* _TASK BRIEF_:
Some lines of these records may hold the word "Classes"; state how many, using only the number.

[Recorded data]
____________

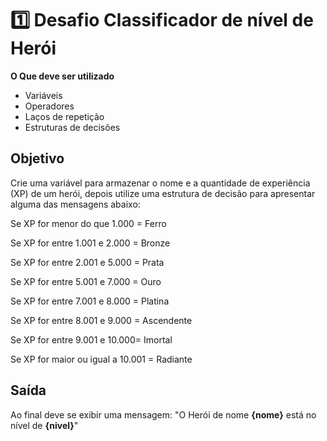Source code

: # 1️⃣ Desafio Classificador de nível de Herói

**O Que deve ser utilizado**

- Variáveis
- Operadores
- Laços de repetição
- Estruturas de decisões

## Objetivo

Crie uma variável para armazenar o nome e a quantidade de experiência (XP) de um herói, depois utilize uma estrutura de decisão para apresentar alguma das mensagens abaixo:

Se XP for menor do que 1.000 = Ferro  

Se XP for entre 1.001 e 2.000 = Bronze  

Se XP for entre 2.001 e 5.000 = Prata  

Se XP for entre 5.001 e 7.000 = Ouro  

Se XP for entre 7.001 e 8.000 = Platina  

Se XP for entre 8.001 e 9.000 = Ascendente  

Se XP for entre 9.001 e 10.000= Imortal  

Se XP for maior ou igual a 10.001 = Radiante  


## Saída

Ao final deve se exibir uma mensagem:
"O Herói de nome **{nome}** está no nível de **{nivel}**"
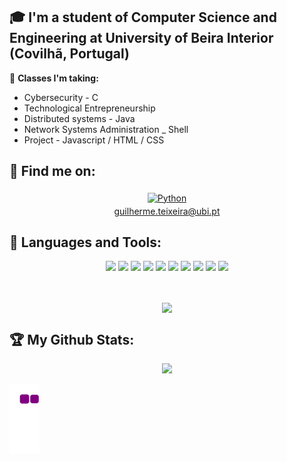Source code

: <!---
⚡ **Classes taken (In University):**

- Linear Algebra
- Calculus I
- C Programming - C
- Programming Labs - C
- Computeer Tecnology - Logical Circuits
- Discrete Math
- Computer Networks - Cisco Packet Tracer
- Functional Programming - Ocaml
- Computer Architecture - Assembly
- Calculus II
- Physics and Information
- Probability & Statistics
- Object Oriented Programming - Java
- Data Bases - SQL
- Multimedia - Python
- Web Development - HTML/CSS/JS/PHP/XML
- Operating systems - C
- Algorithms and Data Structures - C
- Computacional logic - Ocaml
- Human Computer Interaction (HCI)  - Java
-->

## 🎓 I'm a student of Computer Science and Engineering at University of Beira Interior (Covilhã, Portugal)

📓 **Classes I'm taking:**

- Cybersecurity - C
- Technological Entrepreneurship
- Distributed systems - Java
- Network Systems Administration _ Shell
- Project - Javascript / HTML / CSS

## :email: Find me on:

<!--
[<img align="left" alt="CharalambosIoannou" width="40px" src="https://raw.githubusercontent.com/iconic/open-iconic/master/svg/globe.svg" />][website]
[<img align="left" alt="CharalambosIoannou | LinkedIn" width="40px" src="https://cdn.jsdelivr.net/npm/simple-icons@v3/icons/linkedin.svg" />][linkedin]
[<img align="left" alt="CharalambosIoannou | Mail" width="40px" src="https://cdn.jsdelivr.net/npm/simple-icons@v3/icons/gmail.svg" />][mail]
-->

<p align="center">
 <a href="mailto:guilherme.teixeira@ubi.pt"> <img src="https://cdn-icons-png.flaticon.com/512/726/726623.png" alt="Python" height="40" style="vertical-align:top; margin:4px"></a> 
 <br />
 <a href="mailto:guilherme.teixeira@ubi.pt" style="vertical-align:top; margin:4px">guilherme.teixeira@ubi.pt</a> 
</p>

## 🧰 Languages and Tools:

<p align="center">
 <img height=50 src="https://cdn.jsdelivr.net/gh/devicons/devicon/icons/java/java-original.svg"/>
 <img height=50 src="https://cdn.jsdelivr.net/gh/devicons/devicon/icons/android/android-original.svg"/>
 <img height=50 src="https://cdn.jsdelivr.net/gh/devicons/devicon/icons/c/c-original.svg" />
 <img height=50 src="https://cdn.jsdelivr.net/gh/devicons/devicon/icons/python/python-original.svg"/>
 <img height=50 src="https://cdn.jsdelivr.net/gh/devicons/devicon/icons/javascript/javascript-original.svg"/>  
 <img height=50 src="https://cdn.jsdelivr.net/gh/devicons/devicon/icons/nodejs/nodejs-original-wordmark.svg" />       
 <img height=50 src="https://cdn.jsdelivr.net/gh/devicons/devicon/icons/git/git-plain.svg"/>
 <img height=50 src="https://cdn.jsdelivr.net/gh/devicons/devicon/icons/github/github-original.svg"/>
 <img height=50 src="https://cdn.jsdelivr.net/gh/devicons/devicon/icons/ubuntu/ubuntu-plain.svg" />
 <img height=50 src="https://cdn.jsdelivr.net/gh/devicons/devicon/icons/trello/trello-plain.svg" />   
</p>
<br />
<p align="center">
  <a href="https://github-readme-stats.vercel.app/api/top-langs/?username=GuilhermeTeixeira13&theme=dark&hide=TeX,PHP,HTML,C%2B%2B&layout=compact">
    <img align="center" src="https://github-readme-stats.vercel.app/api/top-langs/?username=GuilhermeTeixeira13&theme=dark&hide=TeX,PHP,HTML,C%2B%2B&layout=compact" />
  </a>
</p>

## :trophy: My Github Stats:

<p align="center">
<img src="https://github-readme-streak-stats.herokuapp.com/?user=GuilhermeTeixeira13"/>


![snake gif](https://github.com/GuilhermeTeixeira13/GuilhermeTeixeira13/blob/output/github-contribution-grid-snake.gif)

____________

* _YOUR RESPONSE_:
2